Ob ich bei jenen Events je einen Sportler abseits der Strecken getroffen habe? Ich könnte mich nicht erinnern. Unter mir, gleich am Loipeneinstieg, so viel steht fest, ziehen sich gerade die deutschen Langläufer die Ski an und begeben sich zum Auslaufen auf eben jene Loipe, die auch mich heute Morgen zum Stadion führte. Keine fünf Minuten dauert es von hier aus auf Ski zu Skisprung- und Langlaufarena, das schafft kein Auto schneller vom Seefelder Zentrum aus. Und so vermischte sich schon am Morgen ein buntes Völkchen aus Zuschauern, zuschauenden Langläufern, Athleten und Betreuern auf dem Weg nach „draußen“. Während der Wettkämpfe standen die Zuschauer nah genug an der finalen Abfahrt, um bei jedem Durchlauf vom Luftzug der Athleten überrascht zu werden. Wer sich hier umhörte fand die unterschiedlichsten Typen an der Strecke. Da war Bernhard, der extra wegen diesem Erlebnis aus Stuttgart angereist war und sich kaum vorstellen konnte, dass hier jeder auf Augenhöhe der Sportler stehen kann. Vorsichtig gesagt: Fußballstadien sind eben anders konstruiert. Oder könnte man sich vorstellen, dass der Hobby-Fußballer nach einem kurzen Spiel zufällig am Bundesliga-Stadion vorbei kommt und spontan stehen bleibt? Für Stefanie und ihren Mann lief es jedenfalls so. Eigentlich waren die beiden zum Langlaufen angereist und stellten dann erfreut fest, dass auf ihrer Lieblingsrunde demnächst Weltmeisterschaften stattfinden werden. So wurde die Langlauftour spontan unterbrochen und die Stars angefeuert. Allein waren die beiden nicht mit ihrer Entscheidung: nur wenige Meter dahinter steckten in langen Reihen Langlaufski im Schnee und während ihre Besitzer an der Strecke standen. Gab es das schon mal bei einem Weltmeisterschaftsort? Jedenfalls nicht in diesem Jahrtausend.

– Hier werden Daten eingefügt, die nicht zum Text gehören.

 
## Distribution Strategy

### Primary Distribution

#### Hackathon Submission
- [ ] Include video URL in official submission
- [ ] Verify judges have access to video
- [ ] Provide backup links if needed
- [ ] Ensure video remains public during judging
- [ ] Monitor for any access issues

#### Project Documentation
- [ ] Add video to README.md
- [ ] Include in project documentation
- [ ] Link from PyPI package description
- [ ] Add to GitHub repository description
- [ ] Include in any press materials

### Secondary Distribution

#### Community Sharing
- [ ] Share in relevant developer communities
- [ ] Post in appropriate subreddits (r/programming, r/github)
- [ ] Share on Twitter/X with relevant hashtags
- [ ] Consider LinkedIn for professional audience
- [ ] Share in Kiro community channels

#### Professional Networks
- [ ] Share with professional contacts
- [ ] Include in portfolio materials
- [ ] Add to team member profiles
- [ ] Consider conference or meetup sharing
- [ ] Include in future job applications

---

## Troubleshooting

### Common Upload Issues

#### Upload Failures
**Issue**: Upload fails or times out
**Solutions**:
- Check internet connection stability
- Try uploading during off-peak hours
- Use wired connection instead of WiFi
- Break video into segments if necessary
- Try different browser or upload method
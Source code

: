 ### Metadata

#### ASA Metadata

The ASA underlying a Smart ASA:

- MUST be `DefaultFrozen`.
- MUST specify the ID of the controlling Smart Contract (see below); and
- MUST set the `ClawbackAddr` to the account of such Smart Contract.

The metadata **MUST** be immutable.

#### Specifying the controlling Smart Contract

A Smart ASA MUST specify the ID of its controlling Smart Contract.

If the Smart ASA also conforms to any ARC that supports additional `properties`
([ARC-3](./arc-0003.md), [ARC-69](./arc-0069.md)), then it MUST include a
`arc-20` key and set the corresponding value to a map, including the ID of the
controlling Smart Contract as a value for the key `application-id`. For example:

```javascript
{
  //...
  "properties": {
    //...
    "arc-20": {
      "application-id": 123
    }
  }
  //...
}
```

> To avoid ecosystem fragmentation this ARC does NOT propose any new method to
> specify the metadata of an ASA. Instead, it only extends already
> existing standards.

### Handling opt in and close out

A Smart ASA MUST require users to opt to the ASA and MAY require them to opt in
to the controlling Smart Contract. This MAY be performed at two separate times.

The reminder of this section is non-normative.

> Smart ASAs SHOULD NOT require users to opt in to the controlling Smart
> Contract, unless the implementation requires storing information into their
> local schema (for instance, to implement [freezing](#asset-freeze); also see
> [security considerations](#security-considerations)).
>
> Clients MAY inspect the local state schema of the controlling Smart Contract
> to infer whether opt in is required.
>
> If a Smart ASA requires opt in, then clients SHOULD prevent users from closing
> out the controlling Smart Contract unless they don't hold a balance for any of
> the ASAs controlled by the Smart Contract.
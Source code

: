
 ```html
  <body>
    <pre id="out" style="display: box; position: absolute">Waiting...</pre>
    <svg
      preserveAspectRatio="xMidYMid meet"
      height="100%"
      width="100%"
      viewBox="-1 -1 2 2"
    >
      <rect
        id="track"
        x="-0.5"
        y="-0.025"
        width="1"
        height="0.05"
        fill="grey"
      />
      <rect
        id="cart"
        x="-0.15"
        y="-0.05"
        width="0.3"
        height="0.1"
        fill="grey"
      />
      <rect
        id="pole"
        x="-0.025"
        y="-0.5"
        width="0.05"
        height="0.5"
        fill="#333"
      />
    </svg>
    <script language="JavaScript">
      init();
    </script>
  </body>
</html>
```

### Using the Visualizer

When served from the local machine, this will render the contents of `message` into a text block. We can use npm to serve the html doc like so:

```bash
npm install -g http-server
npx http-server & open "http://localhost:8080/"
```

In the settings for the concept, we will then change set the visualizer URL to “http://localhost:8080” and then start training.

Nun waren nicht alle Austragungsorte der Vergangenheit stimmungsmäßig unterkühlt. Gerne denke ich zurück an die Jahre in Skandinavien, an Lahti und Falun, als rauschende Feste gefeiert wurden, oder an Val di Fiemme, mit italienischer Ausgelassenheit zu Zeiten, als es in Italien noch eine bärenstarke Nationalmannschaft gab. Im Süden wie im Norden fanden packende Wettkämpfe vor großer Kulisse statt, doch im Hintergrund stockte es so manches Mal. Die touristischen wie auch verkehrstechnischen Kapazitäten kamen hier schnell an ihre Grenzen. Was zuvor noch als Freiluft-Party begann, verlor sich bis zur offiziellen Siegerehrung gerne einmal bei dem Versuch zwischendurch im Hotel zu verweilen oder einfach nur das richtige Shuttle zu erwischen. Ein Problem, das sich in Seefeld mit seinen fast 15000 Gästebetten in unmittelbarer Nähe zum Stadion bereits jetzt erübrigt. Hotels aller Kategorien, Privatpensionen und Ferienwohnungen stehen für Fans und Athleten zu Verfügung, dazu ein ausgefeiltes Transportsystem vor Ort. Im Idealfall reichen die eigenen Ski.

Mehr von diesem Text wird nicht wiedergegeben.